Repeat the entries. Each one must match exactly.

········

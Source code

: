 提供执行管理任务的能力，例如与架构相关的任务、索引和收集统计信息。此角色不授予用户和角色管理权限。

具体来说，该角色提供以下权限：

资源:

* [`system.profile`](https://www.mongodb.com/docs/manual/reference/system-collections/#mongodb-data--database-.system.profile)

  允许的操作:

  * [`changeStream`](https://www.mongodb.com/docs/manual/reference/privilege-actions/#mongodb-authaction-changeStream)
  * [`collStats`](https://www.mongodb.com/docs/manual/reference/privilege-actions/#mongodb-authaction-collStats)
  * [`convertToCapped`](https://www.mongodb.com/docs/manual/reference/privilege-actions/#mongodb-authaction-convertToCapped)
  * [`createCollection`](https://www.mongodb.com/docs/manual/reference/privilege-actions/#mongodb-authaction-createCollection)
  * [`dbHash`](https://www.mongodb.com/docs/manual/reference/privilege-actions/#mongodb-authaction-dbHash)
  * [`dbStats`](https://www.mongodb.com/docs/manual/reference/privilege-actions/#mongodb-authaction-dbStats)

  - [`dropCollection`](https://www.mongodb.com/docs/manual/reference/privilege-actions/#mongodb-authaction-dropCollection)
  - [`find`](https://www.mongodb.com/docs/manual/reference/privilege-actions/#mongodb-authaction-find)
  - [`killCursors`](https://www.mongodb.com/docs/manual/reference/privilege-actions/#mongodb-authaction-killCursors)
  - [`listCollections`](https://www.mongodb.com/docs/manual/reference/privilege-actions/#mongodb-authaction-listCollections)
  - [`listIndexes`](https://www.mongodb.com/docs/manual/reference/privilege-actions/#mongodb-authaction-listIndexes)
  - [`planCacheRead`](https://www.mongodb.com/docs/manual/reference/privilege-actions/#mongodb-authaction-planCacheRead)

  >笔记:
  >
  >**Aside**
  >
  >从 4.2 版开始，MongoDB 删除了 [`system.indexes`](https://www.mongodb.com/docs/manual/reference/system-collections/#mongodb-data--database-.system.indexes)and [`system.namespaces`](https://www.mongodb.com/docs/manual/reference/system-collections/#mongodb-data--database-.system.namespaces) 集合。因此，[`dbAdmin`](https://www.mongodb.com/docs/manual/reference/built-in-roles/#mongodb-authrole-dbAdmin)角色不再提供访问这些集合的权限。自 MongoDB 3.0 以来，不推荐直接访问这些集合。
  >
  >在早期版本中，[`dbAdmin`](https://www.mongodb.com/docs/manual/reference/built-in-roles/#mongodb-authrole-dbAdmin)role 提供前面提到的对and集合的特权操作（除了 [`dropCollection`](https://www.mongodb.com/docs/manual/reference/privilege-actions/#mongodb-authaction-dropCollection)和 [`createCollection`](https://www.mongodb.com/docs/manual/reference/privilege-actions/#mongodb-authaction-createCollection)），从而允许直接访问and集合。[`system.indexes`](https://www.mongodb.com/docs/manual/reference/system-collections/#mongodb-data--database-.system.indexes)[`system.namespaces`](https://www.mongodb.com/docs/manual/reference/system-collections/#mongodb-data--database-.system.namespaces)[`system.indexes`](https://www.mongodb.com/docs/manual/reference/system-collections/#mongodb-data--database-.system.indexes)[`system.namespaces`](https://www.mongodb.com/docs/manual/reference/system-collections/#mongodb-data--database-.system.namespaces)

········

§ **Answer section**
Source code

: 提供执行管理任务的能力，例如与架构相关的任务、索引和收集统计信息。此角色不授予用户和角色管理权限。

具体来说，该角色提供以下权限：

资源:

* [`system.profile`](https://www.mongodb.com/docs/manual/reference/system-collections/#mongodb-data--database-.system.profile)

  允许的操作:

  * [`changeStream`](https://www.mongodb.com/docs/manual/reference/privilege-actions/#mongodb-authaction-changeStream)
  * [`collStats`](https://www.mongodb.com/docs/manual/reference/privilege-actions/#mongodb-authaction-collStats)
  * [`convertToCapped`](https://www.mongodb.com/docs/manual/reference/privilege-actions/#mongodb-authaction-convertToCapped)
  * [`createCollection`](https://www.mongodb.com/docs/manual/reference/privilege-actions/#mongodb-authaction-createCollection)
  * [`dbHash`](https://www.mongodb.com/docs/manual/reference/privilege-actions/#mongodb-authaction-dbHash)
  * [`dbStats`](https://www.mongodb.com/docs/manual/reference/privilege-actions/#mongodb-authaction-dbStats)

  - [`dropCollection`](https://www.mongodb.com/docs/manual/reference/privilege-actions/#mongodb-authaction-dropCollection)
  - [`find`](https://www.mongodb.com/docs/manual/reference/privilege-actions/#mongodb-authaction-find)
  - [`killCursors`](https://www.mongodb.com/docs/manual/reference/privilege-actions/#mongodb-authaction-killCursors)
  - [`listCollections`](https://www.mongodb.com/docs/manual/reference/privilege-actions/#mongodb-authaction-listCollections)
  - [`listIndexes`](https://www.mongodb.com/docs/manual/reference/privilege-actions/#mongodb-authaction-listIndexes)
  - [`planCacheRead`](https://www.mongodb.com/docs/manual/reference/privilege-actions/#mongodb-authaction-planCacheRead)

  >笔记:
  >
  >**Aside**
  >
  >从 4.2 版开始，MongoDB 删除了 [`system.indexes`](https://www.mongodb.com/docs/manual/reference/system-collections/#mongodb-data--database-.system.indexes)and [`system.namespaces`](https://www.mongodb.com/docs/manual/reference/system-collections/#mongodb-data--database-.system.namespaces) 集合。因此，[`dbAdmin`](https://www.mongodb.com/docs/manual/reference/built-in-roles/#mongodb-authrole-dbAdmin)角色不再提供访问这些集合的权限。自 MongoDB 3.0 以来，不推荐直接访问这些集合。
  >
  >在早期版本中，[`dbAdmin`](https://www.mongodb.com/docs/manual/reference/built-in-roles/#mongodb-authrole-dbAdmin)role 提供前面提到的对and集合的特权操作（除了 [`dropCollection`](https://www.mongodb.com/docs/manual/reference/privilege-actions/#mongodb-authaction-dropCollection)和 [`createCollection`](https://www.mongodb.com/docs/manual/reference/privilege-actions/#mongodb-authaction-createCollection)），从而允许直接访问and集合。[`system.indexes`](https://www.mongodb.com/docs/manual/reference/system-collections/#mongodb-data--database-.system.indexes)[`system.namespaces`](https://www.mongodb.com/docs/manual/reference/system-collections/#mongodb-data--database-.system.namespaces)[`system.indexes`](https://www.mongodb.com/docs/manual/reference/system-collections/#mongodb-data--database-.system.indexes)[`system.namespaces`](https://www.mongodb.com/docs/manual/reference/system-collections/#mongodb-data--database-.system.namespaces)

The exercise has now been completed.